* About this exercise: Give the number of lines below that contain "Each", with no other output.

[Records drawn from a dataset]
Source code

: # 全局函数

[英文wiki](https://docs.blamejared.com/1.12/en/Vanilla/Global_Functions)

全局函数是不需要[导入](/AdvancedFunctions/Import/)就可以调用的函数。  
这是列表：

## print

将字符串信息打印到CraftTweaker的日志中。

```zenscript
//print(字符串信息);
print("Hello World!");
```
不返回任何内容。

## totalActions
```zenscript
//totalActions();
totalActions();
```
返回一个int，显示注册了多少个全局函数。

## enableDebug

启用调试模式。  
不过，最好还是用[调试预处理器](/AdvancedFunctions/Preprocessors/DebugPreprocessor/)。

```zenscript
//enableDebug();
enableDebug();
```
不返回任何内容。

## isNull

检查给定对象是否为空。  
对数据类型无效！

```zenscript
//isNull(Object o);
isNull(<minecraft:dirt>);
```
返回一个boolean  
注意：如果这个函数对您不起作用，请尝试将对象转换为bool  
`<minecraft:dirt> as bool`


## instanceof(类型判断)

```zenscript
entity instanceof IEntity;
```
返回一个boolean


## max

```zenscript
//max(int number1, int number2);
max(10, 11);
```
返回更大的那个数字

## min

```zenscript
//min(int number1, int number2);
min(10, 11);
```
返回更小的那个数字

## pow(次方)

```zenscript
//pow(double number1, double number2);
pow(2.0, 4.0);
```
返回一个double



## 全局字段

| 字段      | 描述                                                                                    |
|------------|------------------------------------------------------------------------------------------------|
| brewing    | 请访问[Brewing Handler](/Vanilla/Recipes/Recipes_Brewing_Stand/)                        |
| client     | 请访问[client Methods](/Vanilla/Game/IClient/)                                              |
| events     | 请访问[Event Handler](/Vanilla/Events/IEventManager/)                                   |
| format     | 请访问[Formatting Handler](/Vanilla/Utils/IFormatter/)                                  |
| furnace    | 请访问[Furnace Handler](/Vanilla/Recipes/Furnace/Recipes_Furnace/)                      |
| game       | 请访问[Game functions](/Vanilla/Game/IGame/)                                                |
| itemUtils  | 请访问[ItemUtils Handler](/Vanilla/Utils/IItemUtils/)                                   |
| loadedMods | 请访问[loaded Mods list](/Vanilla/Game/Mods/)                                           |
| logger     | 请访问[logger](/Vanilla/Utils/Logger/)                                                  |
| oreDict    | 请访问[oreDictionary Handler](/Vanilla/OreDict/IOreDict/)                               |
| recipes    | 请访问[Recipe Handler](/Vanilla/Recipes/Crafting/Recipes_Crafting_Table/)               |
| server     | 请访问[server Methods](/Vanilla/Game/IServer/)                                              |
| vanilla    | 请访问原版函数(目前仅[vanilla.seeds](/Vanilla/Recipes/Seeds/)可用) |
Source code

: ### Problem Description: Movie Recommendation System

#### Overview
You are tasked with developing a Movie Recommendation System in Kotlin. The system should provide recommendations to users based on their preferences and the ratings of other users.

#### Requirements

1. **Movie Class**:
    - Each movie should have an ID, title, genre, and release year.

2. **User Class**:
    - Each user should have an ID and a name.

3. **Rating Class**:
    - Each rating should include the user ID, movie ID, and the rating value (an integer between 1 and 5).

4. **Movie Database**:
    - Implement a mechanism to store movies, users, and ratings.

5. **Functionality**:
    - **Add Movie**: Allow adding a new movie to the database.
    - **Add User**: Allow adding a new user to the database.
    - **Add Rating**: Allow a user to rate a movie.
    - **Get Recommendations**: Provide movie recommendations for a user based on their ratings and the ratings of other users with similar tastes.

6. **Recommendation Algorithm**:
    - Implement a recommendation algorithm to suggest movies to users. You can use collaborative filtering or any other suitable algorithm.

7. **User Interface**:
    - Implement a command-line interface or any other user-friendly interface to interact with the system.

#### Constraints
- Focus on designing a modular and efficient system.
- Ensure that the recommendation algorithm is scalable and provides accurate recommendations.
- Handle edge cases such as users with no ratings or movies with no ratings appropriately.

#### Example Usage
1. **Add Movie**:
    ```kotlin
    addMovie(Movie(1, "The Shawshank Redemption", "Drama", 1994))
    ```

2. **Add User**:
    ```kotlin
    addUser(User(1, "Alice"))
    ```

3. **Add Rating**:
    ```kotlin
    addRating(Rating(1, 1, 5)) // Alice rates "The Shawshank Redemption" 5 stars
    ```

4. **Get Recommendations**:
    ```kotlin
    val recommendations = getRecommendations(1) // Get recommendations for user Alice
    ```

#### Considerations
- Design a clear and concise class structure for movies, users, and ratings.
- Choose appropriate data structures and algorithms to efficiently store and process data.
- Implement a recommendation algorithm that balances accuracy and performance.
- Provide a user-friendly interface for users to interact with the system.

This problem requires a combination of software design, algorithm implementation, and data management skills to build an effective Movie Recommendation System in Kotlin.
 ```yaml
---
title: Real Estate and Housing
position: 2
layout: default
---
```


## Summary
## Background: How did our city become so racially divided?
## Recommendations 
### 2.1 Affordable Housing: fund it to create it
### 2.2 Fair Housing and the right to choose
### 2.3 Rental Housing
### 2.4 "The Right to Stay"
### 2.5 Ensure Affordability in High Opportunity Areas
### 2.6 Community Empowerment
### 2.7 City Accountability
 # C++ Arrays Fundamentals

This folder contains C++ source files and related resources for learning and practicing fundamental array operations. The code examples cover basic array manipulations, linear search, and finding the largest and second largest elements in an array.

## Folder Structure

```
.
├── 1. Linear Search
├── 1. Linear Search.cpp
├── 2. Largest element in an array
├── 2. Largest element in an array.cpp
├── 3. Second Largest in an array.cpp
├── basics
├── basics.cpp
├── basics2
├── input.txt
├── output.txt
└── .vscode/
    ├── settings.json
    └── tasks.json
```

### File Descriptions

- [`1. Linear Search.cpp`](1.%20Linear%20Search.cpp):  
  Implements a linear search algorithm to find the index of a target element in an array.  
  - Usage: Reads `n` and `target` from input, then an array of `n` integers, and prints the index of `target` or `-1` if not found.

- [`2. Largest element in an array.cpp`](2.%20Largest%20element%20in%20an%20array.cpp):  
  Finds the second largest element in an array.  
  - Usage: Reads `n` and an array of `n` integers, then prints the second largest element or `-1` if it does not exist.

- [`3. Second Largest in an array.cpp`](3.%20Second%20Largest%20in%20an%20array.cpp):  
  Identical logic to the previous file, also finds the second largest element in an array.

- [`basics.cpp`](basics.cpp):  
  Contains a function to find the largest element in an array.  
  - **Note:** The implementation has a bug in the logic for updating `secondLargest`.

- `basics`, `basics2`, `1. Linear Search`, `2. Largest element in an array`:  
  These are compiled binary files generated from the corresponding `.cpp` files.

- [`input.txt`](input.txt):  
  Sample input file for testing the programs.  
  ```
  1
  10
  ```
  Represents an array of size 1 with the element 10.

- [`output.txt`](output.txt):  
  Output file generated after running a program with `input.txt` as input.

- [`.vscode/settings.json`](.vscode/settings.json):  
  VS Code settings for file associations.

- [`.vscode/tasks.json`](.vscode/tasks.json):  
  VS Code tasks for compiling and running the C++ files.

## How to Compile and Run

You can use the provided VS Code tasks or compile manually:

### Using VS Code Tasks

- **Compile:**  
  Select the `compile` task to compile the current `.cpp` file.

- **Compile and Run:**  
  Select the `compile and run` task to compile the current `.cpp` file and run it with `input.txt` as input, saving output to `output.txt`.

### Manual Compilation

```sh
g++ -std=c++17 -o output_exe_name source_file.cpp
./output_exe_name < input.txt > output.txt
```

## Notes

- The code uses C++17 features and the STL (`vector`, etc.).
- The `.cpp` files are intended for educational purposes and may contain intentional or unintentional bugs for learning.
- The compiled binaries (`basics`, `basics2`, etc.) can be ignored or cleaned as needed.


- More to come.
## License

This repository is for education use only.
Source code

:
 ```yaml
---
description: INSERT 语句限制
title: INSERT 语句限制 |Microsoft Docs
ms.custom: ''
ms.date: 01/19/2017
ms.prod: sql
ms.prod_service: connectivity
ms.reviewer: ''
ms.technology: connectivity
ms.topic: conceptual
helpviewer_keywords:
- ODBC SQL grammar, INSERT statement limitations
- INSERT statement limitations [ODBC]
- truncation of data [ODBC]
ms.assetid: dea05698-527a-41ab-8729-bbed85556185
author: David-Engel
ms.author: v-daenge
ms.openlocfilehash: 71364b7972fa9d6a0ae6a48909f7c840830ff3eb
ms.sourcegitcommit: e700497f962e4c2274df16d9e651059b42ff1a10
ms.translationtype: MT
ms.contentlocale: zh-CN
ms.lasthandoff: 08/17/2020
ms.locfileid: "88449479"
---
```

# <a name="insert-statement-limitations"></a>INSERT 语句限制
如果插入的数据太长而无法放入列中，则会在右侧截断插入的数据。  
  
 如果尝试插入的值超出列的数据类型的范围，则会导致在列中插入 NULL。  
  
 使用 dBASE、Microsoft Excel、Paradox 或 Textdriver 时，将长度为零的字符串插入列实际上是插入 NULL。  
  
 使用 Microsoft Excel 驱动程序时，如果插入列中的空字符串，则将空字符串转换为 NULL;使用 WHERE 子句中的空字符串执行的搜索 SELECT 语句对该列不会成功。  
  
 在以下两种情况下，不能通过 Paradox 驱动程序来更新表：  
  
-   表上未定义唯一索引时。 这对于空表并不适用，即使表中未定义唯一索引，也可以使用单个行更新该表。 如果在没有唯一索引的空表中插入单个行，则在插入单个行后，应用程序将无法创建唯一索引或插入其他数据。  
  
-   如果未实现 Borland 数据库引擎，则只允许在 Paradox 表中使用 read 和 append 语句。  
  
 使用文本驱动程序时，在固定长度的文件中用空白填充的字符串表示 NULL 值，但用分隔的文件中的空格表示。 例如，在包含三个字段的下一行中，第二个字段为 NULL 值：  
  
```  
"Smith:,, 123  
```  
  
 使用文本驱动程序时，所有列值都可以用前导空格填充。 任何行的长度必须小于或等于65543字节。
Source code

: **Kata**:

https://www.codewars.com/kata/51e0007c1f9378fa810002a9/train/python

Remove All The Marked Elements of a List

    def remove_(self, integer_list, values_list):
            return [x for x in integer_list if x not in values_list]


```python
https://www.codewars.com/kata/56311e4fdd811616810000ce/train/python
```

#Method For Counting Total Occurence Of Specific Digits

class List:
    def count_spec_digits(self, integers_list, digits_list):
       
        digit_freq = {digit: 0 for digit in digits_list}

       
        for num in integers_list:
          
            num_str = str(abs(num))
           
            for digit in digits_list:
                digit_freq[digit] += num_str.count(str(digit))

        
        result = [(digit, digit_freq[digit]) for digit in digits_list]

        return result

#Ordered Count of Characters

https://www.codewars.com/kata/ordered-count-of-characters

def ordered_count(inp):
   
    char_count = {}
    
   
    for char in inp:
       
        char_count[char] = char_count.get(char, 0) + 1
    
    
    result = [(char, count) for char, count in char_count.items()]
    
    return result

* Solution to this exercise: 3